Le manque de consistance du discours critique des socialistes, encore sous le coup de l’ouverture sarkozyste, laisse un espace politique d’expression à une gauche contestataire qui croit toujours à la « convergence des luttes ». Pourtant, des réformes méritent d’être discutées sérieusement, appropriées ou réinterprétées de manière éclairée. Le type de critique à apporter à la réforme de l’autonomie des universités en est un bon cas de figure.

Que Nicolas Sarkozy se prête à des critiques, plus ou moins vives, plus ou moins radicales, alors même qu’il est prématuré de se risquer à un bilan après six mois de présidence, les lecteurs d’Esprit ont pu s’en rendre compte à la lecture de notre dernier numéro intitulé « Qu’est-ce que le sarkozysme ? ». Mais cette prise de distance, qui refuse les assimilations approximatives, abusives et parfois déshonorantes (Blair, Berlusconi, Bush, voire Pétain dans le cas de l’un de nos grands philosophes …), n’empêche en rien de suivre telle ou telle des réformes engagées par lui. Si le bras de fer sur les régimes spéciaux est déjà une invitation à anticiper les débats de 2008 relatifs aux régimes généraux de retraite, la réforme de l’université mise en œuvre par Valérie Pécresse mérite qu’on ne la prenne pas de haut et à revers en brandissant abstraitement l’alternative « pour ou contre ».

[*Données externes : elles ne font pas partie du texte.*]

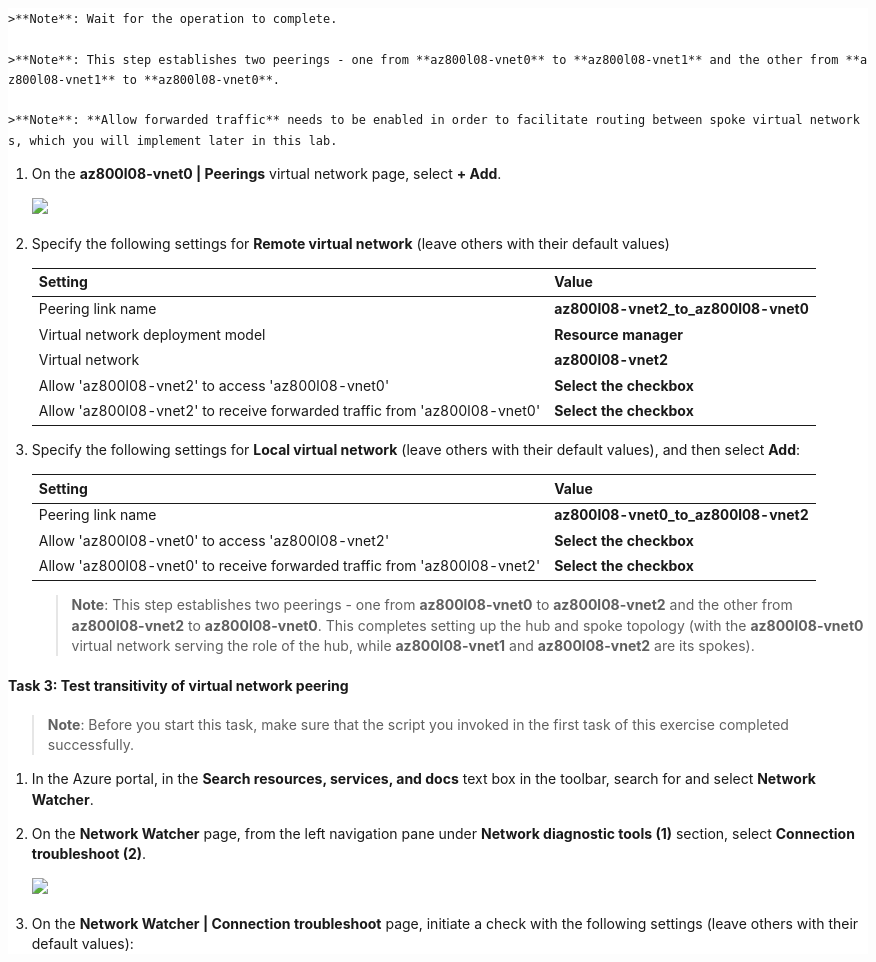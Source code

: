     >**Note**: Wait for the operation to complete.

    >**Note**: This step establishes two peerings - one from **az800l08-vnet0** to **az800l08-vnet1** and the other from **az800l08-vnet1** to **az800l08-vnet0**.

    >**Note**: **Allow forwarded traffic** needs to be enabled in order to facilitate routing between spoke virtual networks, which you will implement later in this lab.

1. On the **az800l08-vnet0 | Peerings** virtual network page, select **+ Add**.

    ![](media/second_peering_add.png)

1. Specify the following settings for **Remote virtual network** (leave others with their default values)

    | Setting | Value |
    | --- | --- |
    | Peering link name | **az800l08-vnet2_to_az800l08-vnet0** |
    | Virtual network deployment model | **Resource manager** |
    | Virtual network | **az800l08-vnet2** |    
    | Allow 'az800l08-vnet2' to access 'az800l08-vnet0' | **Select the checkbox**|
    | Allow 'az800l08-vnet2' to receive forwarded traffic from 'az800l08-vnet0'| **Select the checkbox** |

1. Specify the following settings for **Local virtual network** (leave others with their default values), and then select **Add**:

    | Setting | Value |
    | --- | --- |
    | Peering link name | **az800l08-vnet0_to_az800l08-vnet2** |
    | Allow 'az800l08-vnet0' to access 'az800l08-vnet2'| **Select the checkbox**|
    | Allow 'az800l08-vnet0' to receive forwarded traffic from 'az800l08-vnet2' | **Select the checkbox** |

    >**Note**: This step establishes two peerings - one from **az800l08-vnet0** to **az800l08-vnet2** and the other from **az800l08-vnet2** to **az800l08-vnet0**. This completes setting up the hub and spoke topology (with the **az800l08-vnet0** virtual network serving the role of the hub, while **az800l08-vnet1** and **az800l08-vnet2** are its spokes).

#### Task 3: Test transitivity of virtual network peering

>**Note**: Before you start this task, make sure that the script you invoked in the first task of this exercise completed successfully.

1. In the Azure portal, in the **Search resources, services, and docs** text box in the toolbar, search for and select **Network Watcher**.

1. On the **Network Watcher** page, from the left navigation pane under **Network diagnostic tools (1)** section, select **Connection troubleshoot (2)**.

    ![](media/az9.png)

1. On the **Network Watcher | Connection troubleshoot** page, initiate a check with the following settings (leave others with their default values):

Bien au contraire, dans l’esprit des numéros d’Esprit de mai-juin 1964 (coordonné par Paul Ricœur) et de novembre-décembre 1978, il nous a semblé une nouvelle fois qu’il était important de prendre au sérieux cette institution et, dans le cas présent, d’orienter une réforme à l’avenir encore incertain. En responsabilisant les présidences des universités, elle impose de rompre avec les faux-semblants de l’autogouvernement sous tutelle, mais elle crée une inquiétude sur la démocratie interne des établissements et la liberté académique. En débloquant les initiatives locales, elle incite les universités à mettre en avant leurs atouts, là où le laisser-faire aurait fini par concentrer l’attention sur les seules universités capables de concourir à l’échelle internationale, et elles ne sont qu’une poignée (sur environ 85). En attirant l’attention sur l’université, elle évite le réflexe franco-français qui consistait jusqu’à présent à contourner le blocage universitaire en créant des institutions parallèles (écoles, grands organismes de recherche …) aptes à pallier ses manques. Or, aujourd’hui, c’est l’université qui est valorisée comme telle. L’université apparaît en effet comme lieu le plus à même de fédérer de grands nombres d’étudiants, de faire coexister, tant bien que mal, enseignement et recherche, de représenter l’universalité des savoirs. Ces caractéristiques la vouaient hier à la relégation et à la subordination mais constituent aujourd’hui, du fait de l’internationalisation des échanges et des perspectives de la « société de la connaissance », des atouts très recherchés.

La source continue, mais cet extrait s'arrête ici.